[[ Extracted entries, beginning ]]

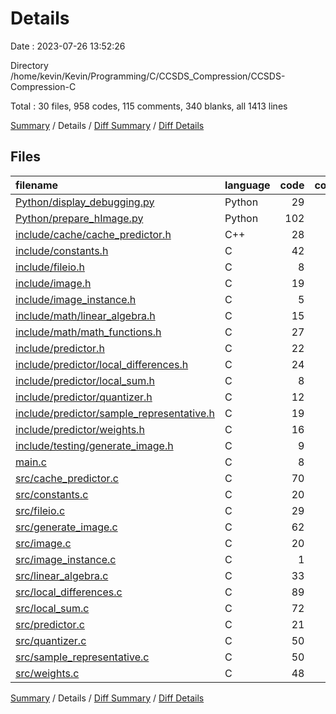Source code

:# Details

Date : 2023-07-26 13:52:26

Directory /home/kevin/Kevin/Programming/C/CCSDS_Compression/CCSDS-Compression-C

Total : 30 files,  958 codes, 115 comments, 340 blanks, all 1413 lines

[Summary](results.md) / Details / [Diff Summary](diff.md) / [Diff Details](diff-details.md)

## Files
| filename | language | code | comment | blank | total |
| :--- | :--- | ---: | ---: | ---: | ---: |
| [Python/display_debugging.py](/Python/display_debugging.py) | Python | 29 | 0 | 16 | 45 |
| [Python/prepare_hImage.py](/Python/prepare_hImage.py) | Python | 102 | 6 | 27 | 135 |
| [include/cache/cache_predictor.h](/include/cache/cache_predictor.h) | C++ | 28 | 0 | 14 | 42 |
| [include/constants.h](/include/constants.h) | C | 42 | 13 | 25 | 80 |
| [include/fileio.h](/include/fileio.h) | C | 8 | 0 | 6 | 14 |
| [include/image.h](/include/image.h) | C | 19 | 10 | 10 | 39 |
| [include/image_instance.h](/include/image_instance.h) | C | 5 | 0 | 4 | 9 |
| [include/math/linear_algebra.h](/include/math/linear_algebra.h) | C | 15 | 0 | 12 | 27 |
| [include/math/math_functions.h](/include/math/math_functions.h) | C | 27 | 4 | 13 | 44 |
| [include/predictor.h](/include/predictor.h) | C | 22 | 51 | 16 | 89 |
| [include/predictor/local_differences.h](/include/predictor/local_differences.h) | C | 24 | 0 | 11 | 35 |
| [include/predictor/local_sum.h](/include/predictor/local_sum.h) | C | 8 | 0 | 4 | 12 |
| [include/predictor/quantizer.h](/include/predictor/quantizer.h) | C | 12 | 2 | 8 | 22 |
| [include/predictor/sample_representative.h](/include/predictor/sample_representative.h) | C | 19 | 0 | 12 | 31 |
| [include/predictor/weights.h](/include/predictor/weights.h) | C | 16 | 0 | 10 | 26 |
| [include/testing/generate_image.h](/include/testing/generate_image.h) | C | 9 | 0 | 5 | 14 |
| [main.c](/main.c) | C | 8 | 0 | 6 | 14 |
| [src/cache_predictor.c](/src/cache_predictor.c) | C | 70 | 3 | 14 | 87 |
| [src/constants.c](/src/constants.c) | C | 20 | 0 | 8 | 28 |
| [src/fileio.c](/src/fileio.c) | C | 29 | 0 | 11 | 40 |
| [src/generate_image.c](/src/generate_image.c) | C | 62 | 13 | 22 | 97 |
| [src/image.c](/src/image.c) | C | 20 | 0 | 4 | 24 |
| [src/image_instance.c](/src/image_instance.c) | C | 1 | 0 | 2 | 3 |
| [src/linear_algebra.c](/src/linear_algebra.c) | C | 33 | 0 | 9 | 42 |
| [src/local_differences.c](/src/local_differences.c) | C | 89 | 0 | 16 | 105 |
| [src/local_sum.c](/src/local_sum.c) | C | 72 | 2 | 8 | 82 |
| [src/predictor.c](/src/predictor.c) | C | 21 | 0 | 6 | 27 |
| [src/quantizer.c](/src/quantizer.c) | C | 50 | 0 | 13 | 63 |
| [src/sample_representative.c](/src/sample_representative.c) | C | 50 | 11 | 18 | 79 |
| [src/weights.c](/src/weights.c) | C | 48 | 0 | 10 | 58 |

[Summary](results.md) / Details / [Diff Summary](diff.md) / [Diff Details](diff-details.md)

[[ Extracted entries, end ]]

• Task prompt:
Above this instruction are the records; retype exactly the lines from the one containing "10 | 10 | 39 |" up to and including the one containing "33 | 0 | 9 | 42 |".

• Result below:
| [include/image.h](/include/image.h) | C | 19 | 10 | 10 | 39 |
| [include/image_instance.h](/include/image_instance.h) | C | 5 | 0 | 4 | 9 |
| [include/math/linear_algebra.h](/include/math/linear_algebra.h) | C | 15 | 0 | 12 | 27 |
| [include/math/math_functions.h](/include/math/math_functions.h) | C | 27 | 4 | 13 | 44 |
| [include/predictor.h](/include/predictor.h) | C | 22 | 51 | 16 | 89 |
| [include/predictor/local_differences.h](/include/predictor/local_differences.h) | C | 24 | 0 | 11 | 35 |
| [include/predictor/local_sum.h](/include/predictor/local_sum.h) | C | 8 | 0 | 4 | 12 |
| [include/predictor/quantizer.h](/include/predictor/quantizer.h) | C | 12 | 2 | 8 | 22 |
| [include/predictor/sample_representative.h](/include/predictor/sample_representative.h) | C | 19 | 0 | 12 | 31 |
| [include/predictor/weights.h](/include/predictor/weights.h) | C | 16 | 0 | 10 | 26 |
| [include/testing/generate_image.h](/include/testing/generate_image.h) | C | 9 | 0 | 5 | 14 |
| [main.c](/main.c) | C | 8 | 0 | 6 | 14 |
| [src/cache_predictor.c](/src/cache_predictor.c) | C | 70 | 3 | 14 | 87 |
| [src/constants.c](/src/constants.c) | C | 20 | 0 | 8 | 28 |
| [src/fileio.c](/src/fileio.c) | C | 29 | 0 | 11 | 40 |
| [src/generate_image.c](/src/generate_image.c) | C | 62 | 13 | 22 | 97 |
| [src/image.c](/src/image.c) | C | 20 | 0 | 4 | 24 |
| [src/image_instance.c](/src/image_instance.c) | C | 1 | 0 | 2 | 3 |
| [src/linear_algebra.c](/src/linear_algebra.c) | C | 33 | 0 | 9 | 42 |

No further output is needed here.